Schwarzes Stirnband, schwarzer Pferdeschwanz, die Ärmel ihres Langarmshirts nach oben geschoben: So trat Elnaz Rekabi zum Kletter-Final bei den Asienmeisterschaften an. Sie sah aus wie jede x-beliebige Sportlerin. Aber eben nicht in ihrer iranischen Heimat, denn ein entscheidendes Detail fehlte: das Kopftuch.
Rekabi verpasste zwar das Podest, doch ihr 4. Platz ist Makulatur. Sie hat etwas Grösseres vollbracht. Eine ganz persönliche Revolution, die sie im Handumdrehen weltberühmt machte. Vor 6 Jahren hatte Rekabi als erste professionelle Klettersportlerin ihres Landes noch ihren grossen Respekt für die eigene Verschleierung mit religiösem Hintergrund bekundet. Sie entwarf wegen der starken Hitze beim Klettern gar ein Outfit, «das den Hidschab respektiert und mit dem Klettersport vereinbar ist».

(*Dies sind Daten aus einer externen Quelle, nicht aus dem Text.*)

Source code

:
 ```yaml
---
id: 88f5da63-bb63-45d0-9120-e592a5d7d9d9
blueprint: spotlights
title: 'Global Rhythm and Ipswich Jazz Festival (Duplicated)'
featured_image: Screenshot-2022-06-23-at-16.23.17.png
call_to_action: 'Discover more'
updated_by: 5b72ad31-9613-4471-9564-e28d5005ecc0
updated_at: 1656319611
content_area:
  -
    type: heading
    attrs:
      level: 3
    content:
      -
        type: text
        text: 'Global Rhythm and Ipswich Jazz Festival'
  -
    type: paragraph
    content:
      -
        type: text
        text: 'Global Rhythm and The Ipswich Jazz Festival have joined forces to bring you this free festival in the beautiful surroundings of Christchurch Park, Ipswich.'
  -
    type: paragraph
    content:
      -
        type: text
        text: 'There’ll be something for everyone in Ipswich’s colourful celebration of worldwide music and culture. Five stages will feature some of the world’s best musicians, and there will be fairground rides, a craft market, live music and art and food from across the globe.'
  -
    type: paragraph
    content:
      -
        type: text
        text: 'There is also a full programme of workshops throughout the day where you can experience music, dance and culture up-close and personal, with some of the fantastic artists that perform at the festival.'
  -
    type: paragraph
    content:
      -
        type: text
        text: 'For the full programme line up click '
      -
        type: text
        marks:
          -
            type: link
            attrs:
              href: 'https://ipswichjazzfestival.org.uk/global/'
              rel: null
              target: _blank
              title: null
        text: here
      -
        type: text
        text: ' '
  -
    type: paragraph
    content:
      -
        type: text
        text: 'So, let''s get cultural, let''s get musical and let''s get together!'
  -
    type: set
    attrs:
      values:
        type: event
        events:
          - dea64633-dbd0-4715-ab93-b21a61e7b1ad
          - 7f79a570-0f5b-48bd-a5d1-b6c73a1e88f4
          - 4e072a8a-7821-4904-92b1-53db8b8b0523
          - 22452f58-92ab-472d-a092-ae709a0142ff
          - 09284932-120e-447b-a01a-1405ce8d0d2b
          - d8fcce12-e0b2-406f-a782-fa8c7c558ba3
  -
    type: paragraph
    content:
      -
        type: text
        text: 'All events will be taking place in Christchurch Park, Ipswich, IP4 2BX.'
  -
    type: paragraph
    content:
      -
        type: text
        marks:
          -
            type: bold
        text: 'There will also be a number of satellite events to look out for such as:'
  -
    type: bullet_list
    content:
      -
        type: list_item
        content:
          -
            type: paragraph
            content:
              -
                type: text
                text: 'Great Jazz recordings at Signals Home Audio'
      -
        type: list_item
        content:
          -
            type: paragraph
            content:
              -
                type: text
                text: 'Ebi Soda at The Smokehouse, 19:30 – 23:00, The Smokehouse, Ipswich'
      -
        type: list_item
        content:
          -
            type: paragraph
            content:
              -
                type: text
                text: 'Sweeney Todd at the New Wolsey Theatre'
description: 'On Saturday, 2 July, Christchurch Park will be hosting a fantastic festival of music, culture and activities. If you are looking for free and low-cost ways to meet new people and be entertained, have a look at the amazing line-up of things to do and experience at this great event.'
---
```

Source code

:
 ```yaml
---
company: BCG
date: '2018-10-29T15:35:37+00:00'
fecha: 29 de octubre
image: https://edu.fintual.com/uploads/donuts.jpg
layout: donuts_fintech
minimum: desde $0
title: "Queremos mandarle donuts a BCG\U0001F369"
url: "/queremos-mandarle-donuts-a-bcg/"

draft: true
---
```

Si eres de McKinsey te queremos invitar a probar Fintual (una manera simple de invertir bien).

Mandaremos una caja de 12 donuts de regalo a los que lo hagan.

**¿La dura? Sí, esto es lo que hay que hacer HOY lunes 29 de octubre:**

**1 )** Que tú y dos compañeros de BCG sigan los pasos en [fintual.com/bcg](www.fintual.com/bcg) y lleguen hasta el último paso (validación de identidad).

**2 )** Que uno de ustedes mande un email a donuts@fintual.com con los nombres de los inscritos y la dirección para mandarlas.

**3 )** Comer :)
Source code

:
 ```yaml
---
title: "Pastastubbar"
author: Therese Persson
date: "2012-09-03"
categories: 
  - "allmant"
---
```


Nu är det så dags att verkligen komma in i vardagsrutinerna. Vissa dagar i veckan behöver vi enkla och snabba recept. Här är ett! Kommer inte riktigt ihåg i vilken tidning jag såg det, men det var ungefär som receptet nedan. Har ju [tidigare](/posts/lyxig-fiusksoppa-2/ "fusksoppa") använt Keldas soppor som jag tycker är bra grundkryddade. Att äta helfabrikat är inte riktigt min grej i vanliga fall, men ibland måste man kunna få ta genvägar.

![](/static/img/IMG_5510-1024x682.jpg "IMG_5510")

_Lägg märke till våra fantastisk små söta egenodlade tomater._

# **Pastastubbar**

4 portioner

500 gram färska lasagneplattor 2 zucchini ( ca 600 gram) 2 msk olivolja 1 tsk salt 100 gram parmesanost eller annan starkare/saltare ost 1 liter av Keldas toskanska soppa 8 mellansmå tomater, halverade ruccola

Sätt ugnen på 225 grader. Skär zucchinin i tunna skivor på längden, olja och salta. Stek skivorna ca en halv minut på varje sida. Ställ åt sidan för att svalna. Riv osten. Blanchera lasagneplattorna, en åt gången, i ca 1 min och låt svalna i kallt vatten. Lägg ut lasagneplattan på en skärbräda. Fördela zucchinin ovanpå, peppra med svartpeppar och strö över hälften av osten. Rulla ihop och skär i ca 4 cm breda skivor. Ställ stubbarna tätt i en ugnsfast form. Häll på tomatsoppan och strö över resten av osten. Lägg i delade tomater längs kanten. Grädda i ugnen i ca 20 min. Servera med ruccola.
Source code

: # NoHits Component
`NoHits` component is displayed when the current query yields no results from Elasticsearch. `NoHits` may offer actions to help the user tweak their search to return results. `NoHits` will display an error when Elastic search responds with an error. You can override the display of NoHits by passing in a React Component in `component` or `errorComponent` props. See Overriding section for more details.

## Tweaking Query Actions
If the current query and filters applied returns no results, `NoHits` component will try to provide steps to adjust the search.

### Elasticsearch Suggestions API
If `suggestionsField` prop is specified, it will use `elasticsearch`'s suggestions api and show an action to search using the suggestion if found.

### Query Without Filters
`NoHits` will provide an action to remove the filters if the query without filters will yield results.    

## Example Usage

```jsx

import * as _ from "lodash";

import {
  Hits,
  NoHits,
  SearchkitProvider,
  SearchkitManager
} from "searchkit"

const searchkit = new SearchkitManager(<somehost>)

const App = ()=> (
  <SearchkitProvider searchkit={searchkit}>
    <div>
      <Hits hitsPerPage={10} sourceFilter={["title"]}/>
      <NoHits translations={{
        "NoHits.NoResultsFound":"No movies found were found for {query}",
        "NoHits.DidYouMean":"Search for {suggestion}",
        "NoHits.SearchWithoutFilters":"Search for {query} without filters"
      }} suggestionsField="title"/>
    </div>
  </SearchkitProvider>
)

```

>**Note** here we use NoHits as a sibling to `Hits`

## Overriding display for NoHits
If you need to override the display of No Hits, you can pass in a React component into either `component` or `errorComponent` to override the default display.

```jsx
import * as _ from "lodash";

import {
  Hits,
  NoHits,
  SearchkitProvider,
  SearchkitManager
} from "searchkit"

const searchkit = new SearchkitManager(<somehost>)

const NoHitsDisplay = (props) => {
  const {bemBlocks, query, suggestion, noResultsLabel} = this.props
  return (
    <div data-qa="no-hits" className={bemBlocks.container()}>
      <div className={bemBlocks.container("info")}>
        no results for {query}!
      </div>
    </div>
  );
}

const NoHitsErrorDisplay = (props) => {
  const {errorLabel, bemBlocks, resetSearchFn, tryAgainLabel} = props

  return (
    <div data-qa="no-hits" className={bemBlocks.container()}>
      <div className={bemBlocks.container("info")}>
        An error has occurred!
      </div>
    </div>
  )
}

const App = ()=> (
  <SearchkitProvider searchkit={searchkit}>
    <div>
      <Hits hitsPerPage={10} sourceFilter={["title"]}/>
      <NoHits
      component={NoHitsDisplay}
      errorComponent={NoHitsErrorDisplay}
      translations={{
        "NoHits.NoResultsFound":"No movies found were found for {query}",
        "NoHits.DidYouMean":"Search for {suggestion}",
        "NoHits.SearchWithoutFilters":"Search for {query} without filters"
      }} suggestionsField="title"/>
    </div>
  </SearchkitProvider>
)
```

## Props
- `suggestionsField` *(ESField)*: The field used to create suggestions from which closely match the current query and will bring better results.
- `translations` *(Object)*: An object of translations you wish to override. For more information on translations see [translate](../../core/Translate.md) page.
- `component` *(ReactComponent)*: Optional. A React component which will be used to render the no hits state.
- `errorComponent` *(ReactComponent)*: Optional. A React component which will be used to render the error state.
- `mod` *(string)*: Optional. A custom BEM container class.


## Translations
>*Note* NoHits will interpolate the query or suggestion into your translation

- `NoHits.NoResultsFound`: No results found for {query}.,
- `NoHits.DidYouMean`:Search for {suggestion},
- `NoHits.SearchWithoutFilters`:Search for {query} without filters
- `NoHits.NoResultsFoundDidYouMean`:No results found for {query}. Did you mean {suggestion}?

Zwischen Bewunderung und Bedenken
Doch jetzt ist es genug. Rekabi reiht sich in die Riege derer ein, die mit Protesten gegen die Geschlechterdiskriminierung in ihrer Heimat aufstehen. Mit diesem Mut erntet sie riesige Bewunderung.

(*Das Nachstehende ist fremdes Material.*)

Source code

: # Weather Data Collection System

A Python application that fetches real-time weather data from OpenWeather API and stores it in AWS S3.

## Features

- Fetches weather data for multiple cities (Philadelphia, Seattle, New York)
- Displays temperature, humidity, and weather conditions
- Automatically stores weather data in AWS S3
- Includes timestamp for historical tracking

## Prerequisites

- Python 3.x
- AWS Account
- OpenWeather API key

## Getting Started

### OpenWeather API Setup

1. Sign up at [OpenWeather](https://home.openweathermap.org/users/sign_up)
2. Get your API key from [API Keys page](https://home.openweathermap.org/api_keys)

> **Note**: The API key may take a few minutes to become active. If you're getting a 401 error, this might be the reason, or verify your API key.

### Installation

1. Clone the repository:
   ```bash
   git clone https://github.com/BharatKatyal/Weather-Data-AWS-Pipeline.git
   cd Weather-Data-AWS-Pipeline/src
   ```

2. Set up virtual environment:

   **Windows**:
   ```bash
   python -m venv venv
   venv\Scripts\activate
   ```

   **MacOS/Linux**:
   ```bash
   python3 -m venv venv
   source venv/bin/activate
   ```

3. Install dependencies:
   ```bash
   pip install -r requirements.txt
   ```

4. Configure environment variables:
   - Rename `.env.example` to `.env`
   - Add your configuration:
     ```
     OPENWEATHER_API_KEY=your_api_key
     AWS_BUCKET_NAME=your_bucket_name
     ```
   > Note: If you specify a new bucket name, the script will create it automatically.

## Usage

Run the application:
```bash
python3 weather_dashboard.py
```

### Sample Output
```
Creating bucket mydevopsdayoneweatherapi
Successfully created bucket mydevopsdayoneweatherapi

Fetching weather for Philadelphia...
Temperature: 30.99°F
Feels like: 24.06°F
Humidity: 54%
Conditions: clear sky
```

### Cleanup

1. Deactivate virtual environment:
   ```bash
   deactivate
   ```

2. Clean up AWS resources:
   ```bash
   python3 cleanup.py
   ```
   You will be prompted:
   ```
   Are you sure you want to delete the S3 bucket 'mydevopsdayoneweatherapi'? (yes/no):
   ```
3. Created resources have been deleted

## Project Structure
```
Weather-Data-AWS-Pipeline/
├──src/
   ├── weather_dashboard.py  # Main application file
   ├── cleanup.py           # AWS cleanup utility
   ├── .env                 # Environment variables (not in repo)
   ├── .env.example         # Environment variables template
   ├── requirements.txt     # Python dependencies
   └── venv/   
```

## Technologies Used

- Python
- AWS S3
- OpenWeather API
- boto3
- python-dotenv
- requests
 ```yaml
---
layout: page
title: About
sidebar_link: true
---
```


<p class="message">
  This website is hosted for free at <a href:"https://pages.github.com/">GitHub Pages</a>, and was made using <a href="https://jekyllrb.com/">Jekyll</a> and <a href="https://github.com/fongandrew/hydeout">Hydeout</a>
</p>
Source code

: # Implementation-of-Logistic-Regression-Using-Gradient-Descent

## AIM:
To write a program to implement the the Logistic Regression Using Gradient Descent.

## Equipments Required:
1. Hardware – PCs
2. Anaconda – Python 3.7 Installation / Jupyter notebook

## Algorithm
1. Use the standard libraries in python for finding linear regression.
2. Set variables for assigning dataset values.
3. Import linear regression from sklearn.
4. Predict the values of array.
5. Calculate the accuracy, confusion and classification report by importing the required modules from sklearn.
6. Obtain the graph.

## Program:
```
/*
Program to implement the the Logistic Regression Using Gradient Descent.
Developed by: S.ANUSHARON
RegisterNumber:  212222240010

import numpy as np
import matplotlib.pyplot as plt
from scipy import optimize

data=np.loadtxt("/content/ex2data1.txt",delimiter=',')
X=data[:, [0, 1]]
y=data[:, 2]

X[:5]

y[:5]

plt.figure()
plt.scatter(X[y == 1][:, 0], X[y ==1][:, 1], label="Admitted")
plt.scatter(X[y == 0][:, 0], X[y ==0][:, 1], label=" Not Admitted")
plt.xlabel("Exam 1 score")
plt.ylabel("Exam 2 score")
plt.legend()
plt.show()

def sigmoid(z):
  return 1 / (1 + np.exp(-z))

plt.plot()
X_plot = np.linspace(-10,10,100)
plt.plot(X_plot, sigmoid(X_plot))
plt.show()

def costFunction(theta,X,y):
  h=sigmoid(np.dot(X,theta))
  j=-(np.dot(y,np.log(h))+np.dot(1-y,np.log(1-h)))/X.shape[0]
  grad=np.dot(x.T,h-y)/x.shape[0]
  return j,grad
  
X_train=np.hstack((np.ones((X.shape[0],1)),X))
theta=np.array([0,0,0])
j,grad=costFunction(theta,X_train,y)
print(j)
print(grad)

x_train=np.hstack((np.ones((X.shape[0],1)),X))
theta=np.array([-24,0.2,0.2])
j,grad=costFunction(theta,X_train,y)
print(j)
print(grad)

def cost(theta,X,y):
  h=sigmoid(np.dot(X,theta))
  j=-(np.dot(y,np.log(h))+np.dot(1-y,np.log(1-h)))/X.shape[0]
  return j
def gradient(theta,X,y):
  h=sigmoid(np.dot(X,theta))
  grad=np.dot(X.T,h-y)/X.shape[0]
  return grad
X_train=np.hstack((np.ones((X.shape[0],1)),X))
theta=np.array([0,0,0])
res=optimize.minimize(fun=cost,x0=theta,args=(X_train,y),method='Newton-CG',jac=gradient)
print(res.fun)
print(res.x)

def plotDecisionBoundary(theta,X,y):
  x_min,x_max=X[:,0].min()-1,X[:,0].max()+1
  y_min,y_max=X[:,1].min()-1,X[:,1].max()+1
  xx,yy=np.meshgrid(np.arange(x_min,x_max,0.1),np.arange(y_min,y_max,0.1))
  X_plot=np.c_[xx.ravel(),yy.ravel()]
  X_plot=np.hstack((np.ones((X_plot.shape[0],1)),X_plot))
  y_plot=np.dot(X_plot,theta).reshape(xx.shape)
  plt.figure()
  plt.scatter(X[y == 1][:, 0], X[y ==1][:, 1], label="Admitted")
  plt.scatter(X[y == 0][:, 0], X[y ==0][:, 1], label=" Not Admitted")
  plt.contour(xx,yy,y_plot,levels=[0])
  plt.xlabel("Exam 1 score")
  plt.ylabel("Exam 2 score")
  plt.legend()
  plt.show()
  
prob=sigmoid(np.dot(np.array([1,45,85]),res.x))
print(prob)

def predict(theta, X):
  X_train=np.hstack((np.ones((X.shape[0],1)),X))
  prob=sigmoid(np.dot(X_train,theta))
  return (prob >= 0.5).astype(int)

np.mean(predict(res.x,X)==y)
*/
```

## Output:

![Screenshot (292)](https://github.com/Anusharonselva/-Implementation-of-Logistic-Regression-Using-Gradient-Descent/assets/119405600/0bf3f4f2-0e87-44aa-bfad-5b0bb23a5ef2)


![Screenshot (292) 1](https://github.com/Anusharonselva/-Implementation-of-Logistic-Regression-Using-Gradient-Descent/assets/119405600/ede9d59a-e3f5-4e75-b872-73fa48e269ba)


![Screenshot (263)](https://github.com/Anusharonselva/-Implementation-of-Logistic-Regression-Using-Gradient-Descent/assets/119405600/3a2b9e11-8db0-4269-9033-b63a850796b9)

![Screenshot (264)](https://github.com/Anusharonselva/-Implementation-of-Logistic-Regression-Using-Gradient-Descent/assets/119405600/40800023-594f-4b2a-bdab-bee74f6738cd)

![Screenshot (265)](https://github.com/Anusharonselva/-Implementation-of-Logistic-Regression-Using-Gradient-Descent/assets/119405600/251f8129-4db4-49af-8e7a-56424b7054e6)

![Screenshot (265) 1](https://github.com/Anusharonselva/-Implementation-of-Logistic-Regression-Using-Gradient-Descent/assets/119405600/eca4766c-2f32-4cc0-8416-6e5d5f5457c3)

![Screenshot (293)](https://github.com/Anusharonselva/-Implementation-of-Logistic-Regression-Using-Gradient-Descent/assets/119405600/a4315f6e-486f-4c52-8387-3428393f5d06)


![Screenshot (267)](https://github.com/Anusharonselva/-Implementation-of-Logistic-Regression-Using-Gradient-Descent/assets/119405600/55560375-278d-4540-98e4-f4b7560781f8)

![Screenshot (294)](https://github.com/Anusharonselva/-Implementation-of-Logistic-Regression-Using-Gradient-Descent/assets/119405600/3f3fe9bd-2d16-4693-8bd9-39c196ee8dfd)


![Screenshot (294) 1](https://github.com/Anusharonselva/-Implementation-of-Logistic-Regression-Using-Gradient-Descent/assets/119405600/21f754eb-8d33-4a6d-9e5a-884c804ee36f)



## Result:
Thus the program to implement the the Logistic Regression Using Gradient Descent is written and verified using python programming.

Ein «unglaublicher Moment» schreibt der im Iran geborene BBC -Korrespondent Bahman Kalbasi zum Video der 33-Jährigen. Die deutsche Journalistin Natalie Amiri sieht «eine Revolution im iranischen Profisport». Doch sie hat auch Bedenken: «Die Frage ist, ob sie jetzt wieder zurückkehren kann oder wird.»
Amiri machte sich zurecht Sorgen. Gemäss BBC sollen der Iranerin kurz nach dem Wettkampf der Pass und das Mobiltelefon abgenommen worden sein. Zudem soll sie am Dienstagmorgen unplanmässig aus Seoul Richtung Teheran ausgeflogen worden sein. Ihr Rückflug wäre ursprünglich am Mittwoch angesetzt gewesen.
Gewisse Meldungen, dass Rekabi nun das Gefängnis drohe, wiesen offizielle Stellen in Teheran umgehend als «Falschinformationen» zurück. Die iranische Botschaft in Südkorea liess Anfragen bezüglich Rekabis Aufenthaltsort jedoch unbeantwortet. Beobachter rechnen mit einem Ausschluss Rekabis aus der Nationalmannschaft und einem Ausreiseverbot. Kritiker fürchten, dass Rekabi festgenommen und eingeschüchtert wurde.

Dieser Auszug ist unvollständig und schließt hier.